El país se encuentra en un claro camino de desaceleración económica, al pasar de un crecimiento de 11,7% en 2021 a alrededor de 2,0% esperado para el 2022 (según la última Encuesta de Expectativas Económicas del Banco Central, aunque algunos economistas, entre los que me incluyo, esperamos una cifra aún menor). Sin embargo, esta desaceleración no debiera ser entendida como un signo de debilitamiento, sino como un proceso de normalización en una economía sobrecalentada (es decir, una economía cuya actividad efectiva es más alta que su potencial; 5,5% aproximadamente según las estimaciones del BCCh). De no darse este proceso de normalización, la inflación sería presionada al alza de manera aún más enérgica y persistente de lo que hemos observado hasta ahora. De hecho, en su reciente Informe de Política Monetaria, el BCCh sostiene que tanto este año como el siguiente la actividad “crecerá por debajo de su potencial, condición necesaria para que se reduzca la brecha”.

En este contexto, ¿no parece raro hablar de planes de recuperación cuando la economía está sobrecalentada? Y como en tantas ocasiones en el mundo de los economistas, la respuesta es “depende”. A nivel macroeconómico, resulta evidente que las políticas debiesen apuntar a ser contractivas para descomprimir este sobrecalentamiento, lo que ya ha estado ocurriendo en el plano monetario con el alza de tasas del BCCh y en el fiscal con el retiro de los estímulos del gobierno.

Sin embargo, a nivel microeconómico, el mercado laboral está mostrando rezagos en su recuperación en algunos sectores y grupos de la población. En otras palabras, los efectos de la recesión económica producto de la pandemia no parecen haber quedado atrás para todos. Es por ello que el programa de recuperación inclusiva del gobierno (del cual aún no tenemos todos los detalles) apuntaría a políticas focalizadas que atiendan a estos sectores rezagados, antes que en subsidios universales que intensifiquen los desequilibrios macroeconómicos. Aunque, para evitar esto último, dichas políticas deben ser (además de focalizadas) temporales y financiadas mayoritariamente con reasignaciones.

Mientras tanto, el Congreso evalúa un quinto proyecto de retiro de ahorros previsionales (o alguna variante intermedia o parcial de éste), una propuesta que, por su magnitud, resulta macroeconómicamente expansiva. En caso de aprobarse, ésta acentuaría los desequilibrios macroeconómicos e intensificaría el sobrecalentamiento de la economía, implicando aún mayores presiones inflacionarias y haciendo necesarias políticas aún más restrictivas. Además, es una propuesta que no necesariamente se focaliza en los sectores que presentan estos rezagos.

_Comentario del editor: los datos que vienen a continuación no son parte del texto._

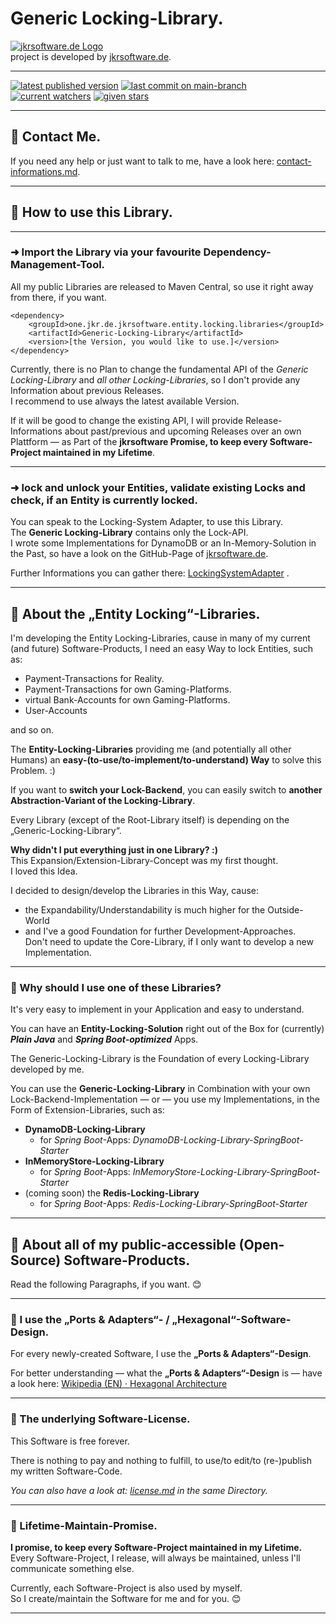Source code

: # Generic Locking-Library.

[![jkrsoftware.de Logo](https://jkrprojects-static-files-993857686066.s3.eu-central-1.amazonaws.com/static-images/project-logos/jkrsoftware.de_250x69.png)](https://www.jkrsoftware.de)<br />
project is developed by [jkrsoftware.de](https://www.jkrsoftware.de).

---

[![latest published version](https://badgen.net/maven/v/maven-central/one.jkr.de.jkrsoftware.entity.locking.libraries/Generic-Locking-Library)](https://s01.oss.sonatype.org/content/repositories/public/one/jkr/de/jkrsoftware/entity/locking/libraries/Generic-Locking-Library/)
[![last commit on main-branch](https://badgen.net/github/last-commit/jkrsoftware-de/Generic-Locking-Library/main)](https://github.com/jkrsoftware-de/Generic-Locking-Library/commit/main)
[![current watchers](https://badgen.net/github/watchers/jkrsoftware-de/Generic-Locking-Library)](https://github.com/jkrsoftware-de/Generic-Locking-Library/watchers)
[![given stars](https://badgen.net/github/stars/jkrsoftware-de/Generic-Locking-Library)](https://github.com/jkrsoftware-de/Generic-Locking-Library/stargazers)

---

## 💬 Contact Me.

If you need any help or just want to talk to me, have a look here: [contact-informations.md](contact-informations.md).

---

## 🔧 How to use this Library.

---

### ➜ Import the Library via your favourite Dependency-Management-Tool.

All my public Libraries are released to Maven Central, so use it right away from there, if you want.

```
<dependency>
    <groupId>one.jkr.de.jkrsoftware.entity.locking.libraries</groupId>
    <artifactId>Generic-Locking-Library</artifactId>
    <version>[the Version, you would like to use.]</version>
</dependency>
```

Currently, there is no Plan to change the fundamental API of the *Generic Locking-Library* and *all other Locking-Libraries*, so I don't
provide any Information about previous Releases.<br />
I recommend to use always the latest available Version.

If it will be good to change the existing API, I will provide Release-Informations about past/previous and upcoming Releases over an own
Plattform — as Part of the **jkrsoftware Promise, to keep every Software-Project maintained in my Lifetime**.

---

### ➜ lock and unlock your Entities, validate existing Locks and check, if an Entity is currently locked.

You can speak to the Locking-System Adapter, to use this Library.<br />
The **Generic Locking-Library** contains only the Lock-API.<br />
I wrote some Implementations for DynamoDB or an In-Memory-Solution in the Past, so have a look on the GitHub-Page
of [jkrsoftware.de](https://github.com/jkrsoftware-de).<br />

Further Informations you can gather
there: [LockingSystemAdapter](https://github.com/jkrsoftware-de/Generic-Locking-Library/blob/main/src/main/java/one/jkr/de/jkrsoftware/entity/locking/libraries/generic/locking/library/locking/system/adapter/in/LockingSystemAdapter.java)
.

---

## 📙 About the „Entity Locking“-Libraries.

I'm developing the Entity Locking-Libraries, cause in many of my current (and future) Software-Products, I need an easy Way to lock
Entities, such as:

* Payment-Transactions for Reality.
* Payment-Transactions for own Gaming-Platforms.
* virtual Bank-Accounts for own Gaming-Platforms.
* User-Accounts

and so on.

The **Entity-Locking-Libraries** providing me (and potentially all other Humans) an **easy-(to-use/to-implement/to-understand) Way** to solve this Problem. :)

If you want to **switch your Lock-Backend**, you can easily switch to **another Abstraction-Variant of the Locking-Library**.

Every Library (except of the Root-Library itself) is depending on the „Generic-Locking-Library“.

**Why didn't I put everything just in one Library? :)**
<br />
This Expansion/Extension-Library-Concept was my first thought.
<br />
I loved this Idea.

I decided to design/develop the Libraries in this Way, cause:
* the Expandability/Understandability is much higher for the Outside-World
* and I've a good Foundation for further Development-Approaches.<br />
  Don't need to update the Core-Library, if I only want to develop a new Implementation.

---

### 📃 Why should I use one of these Libraries?
It's very easy to implement in your Application and easy to understand.

You can have an **Entity-Locking-Solution** right out of the Box for (currently) **_Plain Java_** and
**_Spring Boot-optimized_** Apps.

The Generic-Locking-Library is the Foundation of every Locking-Library developed by me.

You can use the **Generic-Locking-Library** in Combination with your own Lock-Backend-Implementation — or — you use my Implementations, in
the Form of Extension-Libraries, such as:

* **DynamoDB-Locking-Library**
  * for _Spring Boot_-Apps: *DynamoDB-Locking-Library-SpringBoot-Starter*
* **InMemoryStore-Locking-Library**
  * for _Spring Boot_-Apps: *InMemoryStore-Locking-Library-SpringBoot-Starter*
* (coming soon) the **Redis-Locking-Library**
  * for _Spring Boot_-Apps: *Redis-Locking-Library-SpringBoot-Starter*

---

## 📕 About all of my public-accessible (Open-Source) Software-Products.

Read the following Paragraphs, if you want. 😊

---

### 📃 I use the „Ports & Adapters“- / „Hexagonal“-Software-Design.

For every newly-created Software, I use the **„Ports & Adapters“-Design**.

For better understanding — what the **„Ports & Adapters“-Design** is — have a look
here: [Wikipedia (EN) · Hexagonal Architecture](https://en.wikipedia.org/wiki/Hexagonal_architecture_(software))

---

### 📃 The underlying Software-License.

This Software is free forever.

There is nothing to pay and nothing to fulfill, to use/to edit/to (re-)publish my written Software-Code.

*You can also have a look at: [license.md](license.md) in the same Directory.*

---

### 📃 Lifetime-Maintain-Promise.

**I promise, to keep every Software-Project maintained in my Lifetime.**<br />
Every Software-Project, I release, will always be maintained, unless I'll communicate something else.

Currently, each Software-Project is also used by myself.<br />
So I create/maintain the Software for me and for you. 😊

---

La necesidad de coordinación en las políticas económicas salta a la vista, no por disonancias entre la política fiscal y monetaria, sino entre estas dos y las decisiones del Congreso. Ante ello, es imperativo retomar la institucionalidad que existía previa a la pandemia, ya que los costos económicos de descoordinaciones pasadas que estamos experimentando hoy son altos y ya conocidos (a la luz de los retiros anteriores). Y, habida cuenta de estos acontecimientos, en estos momentos de reflexión acerca de las instituciones que buscamos hacia el futuro, los riesgos y consecuencias de una institucionalidad económica debilitada para el bienestar de la ciudadanía debiera ser un aspecto considerable para meditar al interior de la Convención.